» **Work order**
Starting with the line that contains "without intentional control." and ending with the last line of the listing, print each line exactly. Pictures stay out.

=== Section Start ===

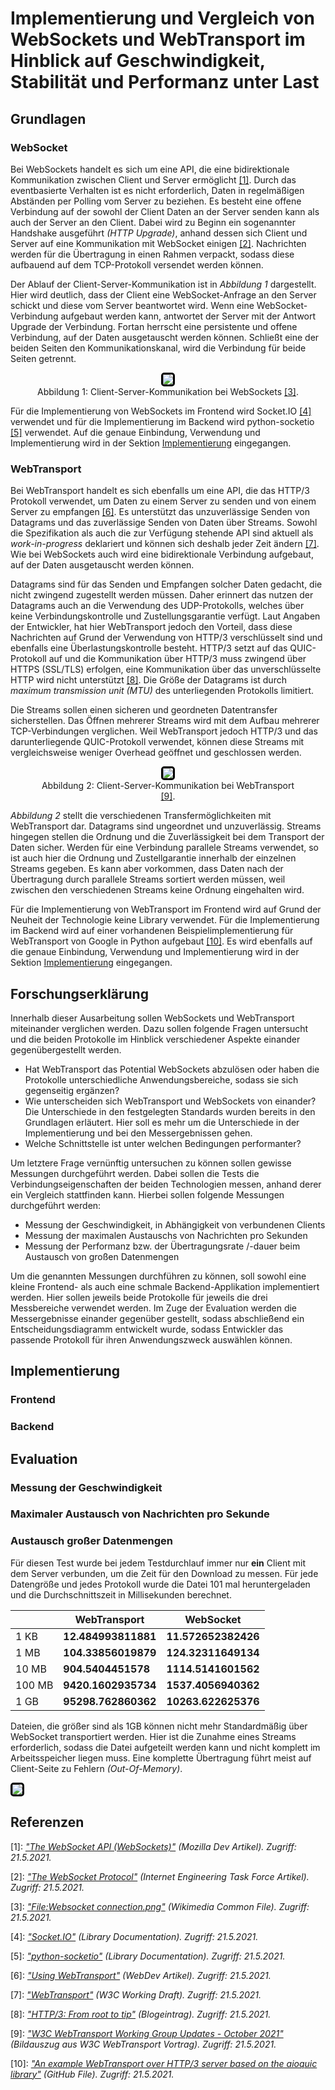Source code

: # Implementierung und Vergleich von WebSockets und WebTransport im Hinblick auf Geschwindigkeit, Stabilität und Performanz unter Last

## Grundlagen

### WebSocket

Bei WebSockets handelt es sich um eine API, die eine bidirektionale Kommunikation zwischen Client und Server ermöglicht [[1]](#ref1). Durch das eventbasierte Verhalten ist es nicht erforderlich, Daten in regelmäßigen Abständen per Polling vom Server zu beziehen. Es besteht eine offene Verbindung auf der sowohl der Client Daten an der Server senden kann als auch der Server an den Client. Dabei wird zu Beginn ein sogenannter Handshake ausgeführt *(HTTP Upgrade)*, anhand dessen sich Client und Server auf eine Kommunikation mit WebSocket einigen [[2]](#ref2). Nachrichten werden für die Übertragung in einen Rahmen verpackt, sodass diese aufbauend auf dem TCP-Protokoll versendet werden können.

Der Ablauf der Client-Server-Kommunikation ist in *Abbildung 1* dargestellt. Hier wird deutlich, dass der Client eine WebSocket-Anfrage an den Server schickt und diese vom Server beantwortet wird. Wenn eine WebSocket-Verbindung aufgebaut werden kann, antwortet der Server mit der Antwort Upgrade der Verbindung. Fortan herrscht eine persistente und offene Verbindung, auf der Daten ausgetauscht werden können. Schließt eine der beiden Seiten den Kommunikationskanal, wird die Verbindung für beide Seiten getrennt.

<figure style="text-align: center;">
    <img src="https://github.com/mwithoeft/SGSE22/blob/main/praktikum/with%C3%B6ft/assets/websocket_connection.png?raw=true" style="border: 3px solid black; border-radius: 5px;" />
    <figcaption>Abbildung 1: Client-Server-Kommunikation bei WebSockets <a href="#/praktikum/with%C3%B6ft/ausarbeitung?id=ref3">[3]</a>.</figcaption>
</figure>

Für die Implementierung von WebSockets im Frontend wird Socket.IO [[4]](#ref4) verwendet und für die Implementierung im Backend wird python-socketio [[5]](#ref5) verwendet. Auf die genaue Einbindung, Verwendung und Implementierung wird in der Sektion [Implementierung](#implementierung) eingegangen.

### WebTransport

Bei WebTransport handelt es sich ebenfalls um eine API, die das HTTP/3 Protokoll verwendet, um Daten zu einem Server zu senden und von einem Server zu empfangen [[6]](#ref6). Es unterstützt das unzuverlässige Senden von Datagrams und das zuverlässige Senden von Daten über Streams. Sowohl die Spezifikation als auch die zur Verfügung stehende API sind aktuell als *work-in-progress* deklariert und können sich deshalb jeder Zeit ändern [[7]](#ref7). Wie bei WebSockets auch wird eine bidirektionale Verbindung aufgebaut, auf der Daten ausgetauscht werden können.

Datagrams sind für das Senden und Empfangen solcher Daten gedacht, die nicht zwingend zugestellt werden müssen. Daher erinnert das nutzen der Datagrams auch an die Verwendung des UDP-Protokolls, welches über keine Verbindungskontrolle und Zustellungsgarantie verfügt. Laut Angaben der Entwickler, hat hier WebTransport jedoch den Vorteil, dass diese Nachrichten auf Grund der Verwendung von HTTP/3 verschlüsselt sind und ebenfalls eine Überlastungskontrolle besteht. HTTP/3 setzt auf das QUIC-Protokoll auf und die Kommunikation über HTTP/3 muss zwingend über HTTPS (SSL/TLS) erfolgen, eine Kommunikation über das unverschlüsselte HTTP wird nicht unterstützt [[8]](#ref8). Die Größe der Datagrams ist durch *maximum transmission unit (MTU)* des unterliegenden Protokolls limitiert.

Die Streams sollen einen sicheren und geordneten Datentransfer sicherstellen. Das Öffnen mehrerer Streams wird mit dem Aufbau mehrerer TCP-Verbindungen verglichen. Weil WebTransport jedoch HTTP/3 und das darunterliegende QUIC-Protokoll verwendet, können diese Streams mit vergleichsweise weniger Overhead geöffnet und geschlossen werden.

<figure style="text-align: center;">
    <img src="https://github.com/mwithoeft/SGSE22/blob/main/praktikum/with%C3%B6ft/assets/webtransport_connection.png?raw=true" style="border: 3px solid black; border-radius: 5px;" />
    <figcaption>Abbildung 2: Client-Server-Kommunikation bei WebTransport <a href="#/praktikum/with%C3%B6ft/ausarbeitung?id=ref9">[9]</a>.</figcaption>
</figure>

*Abbildung 2* stellt die verschiedenen Transfermöglichkeiten mit WebTransport dar. Datagrams sind ungeordnet und unzuverlässig. Streams hingegen stellen die Ordnung und die Zuverlässigkeit bei dem Transport der Daten sicher. Werden für eine Verbindung parallele Streams verwendet, so ist auch hier die Ordnung und Zustellgarantie innerhalb der einzelnen Streams gegeben. Es kann aber vorkommen, dass Daten nach der Übertragung durch parallele Streams sortiert werden müssen, weil zwischen den verschiedenen Streams keine Ordnung eingehalten wird.

Für die Implementierung von WebTransport im Frontend wird auf Grund der Neuheit der Technologie keine Library verwendet. Für die Implementierung im Backend wird auf einer vorhandenen Beispielimplementierung für WebTransport von Google in Python aufgebaut [[10]](#ref10). Es wird ebenfalls auf die genaue Einbindung, Verwendung und Implementierung wird in der Sektion [Implementierung](#implementierung) eingegangen.

## Forschungserklärung

Innerhalb dieser Ausarbeitung sollen WebSockets und WebTransport miteinander verglichen werden. Dazu sollen folgende Fragen untersucht und die beiden Protokolle im Hinblick verschiedener Aspekte einander gegenübergestellt werden.

- Hat WebTransport das Potential WebSockets abzulösen oder haben die Protokolle unterschiedliche Anwendungsbereiche, sodass sie sich gegenseitig ergänzen?
- Wie unterscheiden sich WebTransport und WebSockets von einander? Die Unterschiede in den festgelegten Standards wurden bereits in den Grundlagen erläutert. Hier soll es mehr um die Unterschiede in der Implementierung und bei den Messergebnissen gehen.
- Welche Schnittstelle ist unter welchen Bedingungen performanter?

Um letztere Frage vernünftig untersuchen zu können sollen gewisse Messungen durchgeführt werden. Dabei sollen die Tests die Verbindungseigenschaften der beiden Technologien messen, anhand derer ein Vergleich stattfinden kann. Hierbei sollen folgende Messungen durchgeführt werden:

- Messung der Geschwindigkeit, in Abhängigkeit von verbundenen Clients
- Messung der maximalen Austauschs von Nachrichten pro Sekunden
- Messung der Performanz bzw. der Übertragungsrate /-dauer beim Austausch von großen Datenmengen

Um die genannten Messungen durchführen zu können, soll sowohl eine kleine Frontend- als auch eine schmale Backend-Applikation implementiert werden. Hier sollen jeweils beide Protokolle für jeweils die drei Messbereiche verwendet werden. Im Zuge der Evaluation werden die Messergebnisse einander gegenüber gestellt, sodass abschließend ein Entscheidungsdiagramm entwickelt wurde, sodass Entwickler das passende Protokoll für ihren Anwendungszweck auswählen können.

## Implementierung

### Frontend

### Backend

## Evaluation

### Messung der Geschwindigkeit

### Maximaler Austausch von Nachrichten pro Sekunde

### Austausch großer Datenmengen

Für diesen Test wurde bei jedem Testdurchlauf immer nur **ein** Client mit dem Server verbunden, um die Zeit für den Download zu messen. Für jede Datengröße und jedes Protokoll wurde die Datei 101 mal heruntergeladen und die Durchschnittszeit in Millisekunden berechnet.

|        | WebTransport        | WebSocket           |
| ------ | ------------------- | ------------------- |
| 1 KB   | **12.484993811881** | **11.572652382426** |
| 1 MB   | **104.33856019879** | **124.32311649134** |
| 10 MB  | **904.5404451578**  | **1114.5141601562** |
| 100 MB | **9420.1602935734** | **1537.4056940362** |
| 1 GB   | **95298.762860362** | **10263.622625376** |

Dateien, die größer sind als 1GB können nicht mehr Standardmäßig über WebSocket transportiert werden. Hier ist die Zunahme eines Streams erforderlich, sodass die Datei aufgeteilt werden kann und nicht komplett im Arbeitsspeicher liegen muss. Eine komplette Übertragung führt meist auf Client-Seite zu Fehlern *(Out-Of-Memory)*.

<img src="https://github.com/mwithoeft/SGSE22/blob/main/praktikum/with%C3%B6ft/assets/websocketOutOfMemory.png?raw=true" style="border: 3px solid black; border-radius: 5px;" />



## Referenzen

<span id="ref1">[1]: *["The WebSocket API (WebSockets)"](https://web.dev/webtransport/#:~:text=WebTransport%20is%20a%20web%20API,reliably%20via%20its%20streams%20APIs.) (Mozilla Dev Artikel). Zugriff: 21.5.2021.*</span>

<span id="ref2">[2]: *["The WebSocket Protocol"](https://datatracker.ietf.org/doc/html/rfc6455) (Internet Engineering Task Force Artikel). Zugriff: 21.5.2021.*</span>

<span id="ref3">[3]: *["File:Websocket connection.png"](https://en.wikipedia.org/wiki/File:Websocket_connection.png) (Wikimedia Common File). Zugriff: 21.5.2021.*</span>

<span id="ref4">[4]: *["Socket.IO"](https://socket.io/) (Library Documentation). Zugriff: 21.5.2021.*</span>

<span id="ref5">[5]: *["python-socketio"](https://python-socketio.readthedocs.io/en/latest/) (Library Documentation). Zugriff: 21.5.2021.*</span>

<span id="ref6">[6]: *["Using WebTransport"](https://web.dev/webtransport/#:~:text=WebTransport%20is%20a%20web%20API,reliably%20via%20its%20streams%20APIs.) (WebDev Artikel). Zugriff: 21.5.2021.*</span>

<span id="ref7">[7]: *["WebTransport"](https://www.w3.org/TR/webtransport/#introduction) (W3C Working Draft). Zugriff: 21.5.2021.*</span>

<span id="ref8">[8]: *["HTTP/3: From root to tip"](https://blog.cloudflare.com/http-3-from-root-to-tip/) (Blogeintrag). Zugriff: 21.5.2021.*</span>

<span id="ref9">[9]: *["W3C WebTransport Working Group Updates - October 2021"](https://www.youtube.com/watch?v=2yQIBZbKhdU) (Bildauszug aus W3C WebTransport Vortrag). Zugriff: 21.5.2021.*</span>

<span id="ref10">[10]: *["An example WebTransport over HTTP/3 server based on the aioquic library"](https://github.com/GoogleChrome/samples/blob/gh-pages/webtransport/webtransport_server.py) (GitHub File). Zugriff: 21.5.2021.*</span>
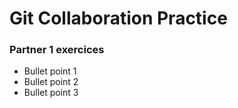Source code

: # Git Collaboration Practice
### Partner 1 exercices
- Bullet point 1
- Bullet point 2
- Bullet point 3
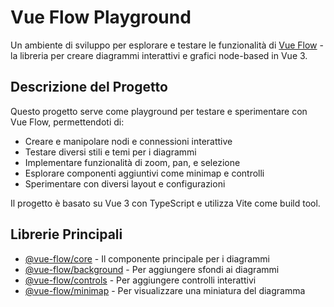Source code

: # Vue Flow Playground

Un ambiente di sviluppo per esplorare e testare le funzionalità di [Vue Flow](https://vueflow.dev/) - la libreria per creare diagrammi interattivi e grafici node-based in Vue 3.

## Descrizione del Progetto

Questo progetto serve come playground per testare e sperimentare con Vue Flow, permettendoti di:

- Creare e manipolare nodi e connessioni interattive
- Testare diversi stili e temi per i diagrammi
- Implementare funzionalità di zoom, pan, e selezione
- Esplorare componenti aggiuntivi come minimap e controlli
- Sperimentare con diversi layout e configurazioni

Il progetto è basato su Vue 3 con TypeScript e utilizza Vite come build tool.

## Librerie Principali

- [@vue-flow/core](https://vueflow.dev/) - Il componente principale per i diagrammi
- [@vue-flow/background](https://vueflow.dev/guide/background) - Per aggiungere sfondi ai diagrammi
- [@vue-flow/controls](https://vueflow.dev/guide/controls) - Per aggiungere controlli interattivi
- [@vue-flow/minimap](https://vueflow.dev/guide/minimap) - Per visualizzare una miniatura del diagramma
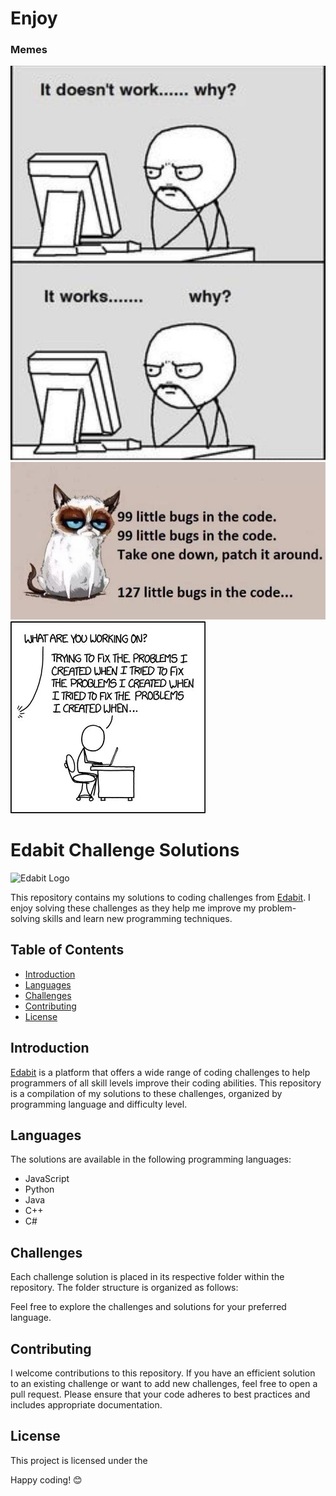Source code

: # Enjoy
### Memes
<img src="code_doesnt_work_programming_meme.jpeg">
<img src="programming_meme_bug.jpeg">
<img src="recursion_programming_meme.jpg">

# Edabit Challenge Solutions

![Edabit Logo](https://www.example.com/edabit-logo.png)

This repository contains my solutions to coding challenges from [Edabit](https://edabit.com/). I enjoy solving these challenges as they help me improve my problem-solving skills and learn new programming techniques.

## Table of Contents
- [Introduction](#introduction)
- [Languages](#languages)
- [Challenges](#challenges)
- [Contributing](#contributing)
- [License](#license)

## Introduction

[Edabit](https://edabit.com/) is a platform that offers a wide range of coding challenges to help programmers of all skill levels improve their coding abilities. This repository is a compilation of my solutions to these challenges, organized by programming language and difficulty level.

## Languages

The solutions are available in the following programming languages:

- JavaScript
- Python
- Java
- C++
- C#

## Challenges

Each challenge solution is placed in its respective folder within the repository. The folder structure is organized as follows:


Feel free to explore the challenges and solutions for your preferred language.

## Contributing

I welcome contributions to this repository. If you have an efficient solution to an existing challenge or want to add new challenges, feel free to open a pull request. Please ensure that your code adheres to best practices and includes appropriate documentation.

## License

This project is licensed under the <!--[MIT License](LICENSE).-->

Happy coding! 😊
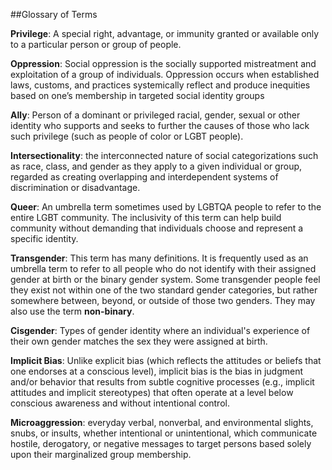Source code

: ##Glossary of Terms


**Privilege**:  A special right, advantage, or immunity granted or available only to a particular person or group of people.

**Oppression**:  Social oppression is the socially supported mistreatment and exploitation of a group of individuals. Oppression occurs when established laws, customs, and practices systemically reflect and produce inequities based on one’s membership in targeted social identity groups

**Ally**: Person of a dominant or privileged racial, gender, sexual or other identity who supports and seeks to further the causes of those who lack such privilege (such as people of color or LGBT people).

**Intersectionality**: the interconnected nature of social categorizations such as race, class, and gender as they apply to a given individual or group, regarded as creating overlapping and interdependent systems of discrimination or disadvantage.

**Queer**: An umbrella term sometimes used by LGBTQA people to refer to the entire LGBT community. The inclusivity of this term can help build community without demanding that individuals choose and represent a specific identity.

**Transgender**: This term has many definitions. It is frequently used as an umbrella term to refer to all people who do not identify with their assigned gender at birth or the binary gender system. Some transgender people feel they exist not within one of the two standard gender categories, but rather somewhere between, beyond, or outside of those two genders. They may also use the term **non-binary**.

**Cisgender**: Types of gender identity where an individual's experience of their own gender matches the sex they were assigned at birth.

**Implicit Bias**: Unlike explicit bias (which reflects the attitudes or beliefs that one endorses at a conscious level), implicit bias is the bias in judgment and/or behavior that results from subtle cognitive processes (e.g., implicit attitudes and implicit stereotypes) that often operate at a level below conscious awareness and without intentional control.

**Microaggression**: everyday verbal, nonverbal, and environmental slights, snubs, or insults, whether intentional or unintentional, which communicate hostile, derogatory, or negative messages to target persons based solely upon their marginalized group membership.
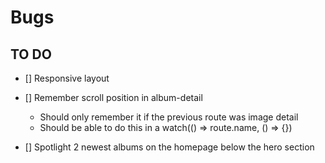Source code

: # Bugs

## TO DO

- [] Responsive layout
- [] Remember scroll position in album-detail

  - Should only remember it if the previous route was image detail
  - Should be able to do this in a watch(() => route.name, () => {})

- [] Spotlight 2 newest albums on the homepage below the hero section
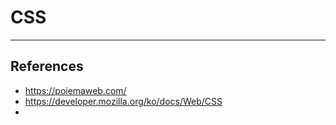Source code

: # CSS

---

## References

- https://poiemaweb.com/
- https://developer.mozilla.org/ko/docs/Web/CSS
-
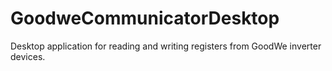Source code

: # GoodweCommunicatorDesktop
Desktop application for reading and writing registers from GoodWe inverter devices.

=== Section End ===

» **Problem solution**
**Implicit Bias**: Unlike explicit bias (which reflects the attitudes or beliefs that one endorses at a conscious level), implicit bias is the bias in judgment and/or behavior that results from subtle cognitive processes (e.g., implicit attitudes and implicit stereotypes) that often operate at a level below conscious awareness and without intentional control.

**Microaggression**: everyday verbal, nonverbal, and environmental slights, snubs, or insults, whether intentional or unintentional, which communicate hostile, derogatory, or negative messages to target persons based solely upon their marginalized group membership.
Source code

: # Bugs

## TO DO

- [] Responsive layout
- [] Remember scroll position in album-detail

  - Should only remember it if the previous route was image detail
  - Should be able to do this in a watch(() => route.name, () => {})

- [] Spotlight 2 newest albums on the homepage below the hero section
Source code

: # CSS

---

## References

- https://poiemaweb.com/
- https://developer.mozilla.org/ko/docs/Web/CSS
-
Source code

: # GoodweCommunicatorDesktop
Desktop application for reading and writing registers from GoodWe inverter devices.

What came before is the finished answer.